> What is being asked:
Copy, word for word, the lines of the entries below between the one with "string of the current board state." and the one with "a given square.", inclusive, and leave out everything else.

> Record excerpts:
______________________________

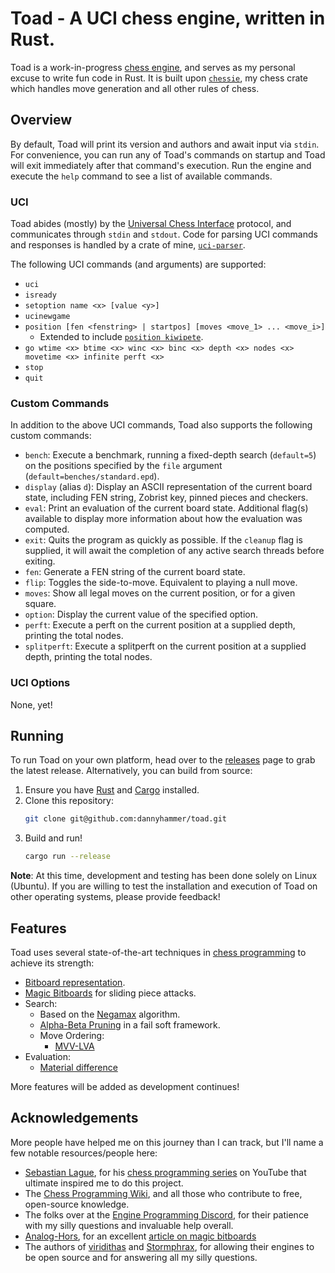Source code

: # Toad - A UCI chess engine, written in Rust.

Toad is a work-in-progress [chess engine](https://en.wikipedia.org/wiki/Chess_engine), and serves as my personal excuse to write fun code in Rust.
It is built upon [`chessie`](https://crates.io/crates/chessie), my chess crate which handles move generation and all other rules of chess.

## Overview

By default, Toad will print its version and authors and await input via `stdin`.
For convenience, you can run any of Toad's commands on startup and Toad will exit immediately after that command's execution.
Run the engine and execute the `help` command to see a list of available commands.

### UCI

Toad abides (mostly) by the [Universal Chess Interface](https://backscattering.de/chess/uci/) protocol, and communicates through `stdin` and `stdout`.
Code for parsing UCI commands and responses is handled by a crate of mine, [`uci-parser`](https://crates.io/crates/uci-parser).

The following UCI commands (and arguments) are supported:

-   `uci`
-   `isready`
-   `setoption name <x> [value <y>]`
-   `ucinewgame`
-   `position [fen <fenstring> | startpos] [moves <move_1> ... <move_i>]`
    -   Extended to include [`position kiwipete`](https://www.chessprogramming.org/Perft_Results#Position_2).
-   `go wtime <x> btime <x> winc <x> binc <x> depth <x> nodes <x> movetime <x> infinite perft <x>`
-   `stop`
-   `quit`

### Custom Commands

In addition to the above UCI commands, Toad also supports the following custom commands:

-   `bench`: Execute a benchmark, running a fixed-depth search (`default=5`) on the positions specified by the `file` argument (`default=benches/standard.epd`).
-   `display` (alias `d`): Display an ASCII representation of the current board state, including FEN string, Zobrist key, pinned pieces and checkers.
-   `eval`: Print an evaluation of the current board state. Additional flag(s) available to display more information about how the evaluation was computed.
-   `exit`: Quits the program as quickly as possible. If the `cleanup` flag is supplied, it will await the completion of any active search threads before exiting.
-   `fen`: Generate a FEN string of the current board state.
-   `flip`: Toggles the side-to-move. Equivalent to playing a null move.
-   `moves`: Show all legal moves on the current position, or for a given square.
-   `option`: Display the current value of the specified option.
-   `perft`: Execute a perft on the current position at a supplied depth, printing the total nodes.
-   `splitperft`: Execute a splitperft on the current position at a supplied depth, printing the total nodes.

### UCI Options

None, yet!

## Running

To run Toad on your own platform, head over to the [releases](https://github.com/dannyhammer/toad/releases) page to grab the latest release.
Alternatively, you can build from source:

1. Ensure you have [Rust](https://www.rust-lang.org/) and [Cargo](https://doc.rust-lang.org/cargo/) installed.
2. Clone this repository:
    ```sh
    git clone git@github.com:dannyhammer/toad.git
    ```
3. Build and run!
    ```sh
    cargo run --release
    ```

**Note**: At this time, development and testing has been done solely on Linux (Ubuntu).
If you are willing to test the installation and execution of Toad on other operating systems, please provide feedback!

## Features

Toad uses several state-of-the-art techniques in [chess programming](https://www.chessprogramming.org/Main_Page) to achieve its strength:

-   [Bitboard representation](https://www.chessprogramming.org/Bitboards).
-   [Magic Bitboards](https://www.chessprogramming.org/Magic_Bitboards) for sliding piece attacks.
-   Search:
    -   Based on the [Negamax](https://www.chessprogramming.org/Negamax) algorithm.
    -   [Alpha-Beta Pruning](https://www.chessprogramming.org/Alpha-Beta#Negamax_Framework) in a fail soft framework.
    -   Move Ordering:
        -   [MVV-LVA](https://www.chessprogramming.org/MVV-LVA)
-   Evaluation:
    -   [Material difference](https://www.chessprogramming.org/Material)

More features will be added as development continues!

## Acknowledgements

More people have helped me on this journey than I can track, but I'll name a few notable resources/people here:

-   [Sebastian Lague](https://www.youtube.com/@SebastianLague), for his [chess programming series](https://www.youtube.com/watch?v=_vqlIPDR2TU&list=PLFt_AvWsXl0cvHyu32ajwh2qU1i6hl77c) on YouTube that ultimate inspired me to do this project.
-   The [Chess Programming Wiki](https://www.chessprogramming.org/), and all those who contribute to free, open-source knowledge.
-   The folks over at the [Engine Programming Discord](https://discord.com/invite/F6W6mMsTGN), for their patience with my silly questions and invaluable help overall.
-   [Analog-Hors](https://github.com/analog-hors), for an excellent [article on magic bitboards](https://analog-hors.github.io/site/magic-bitboards/)
-   The authors of [viridithas](https://github.com/cosmobobak/viridithas/) and [Stormphrax](https://github.com/Ciekce/Stormphrax), for allowing their engines to be open source and for answering all my silly questions.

______________________________

> Answer to this exercise:
-   `fen`: Generate a FEN string of the current board state.
-   `flip`: Toggles the side-to-move. Equivalent to playing a null move.
-   `moves`: Show all legal moves on the current position, or for a given square.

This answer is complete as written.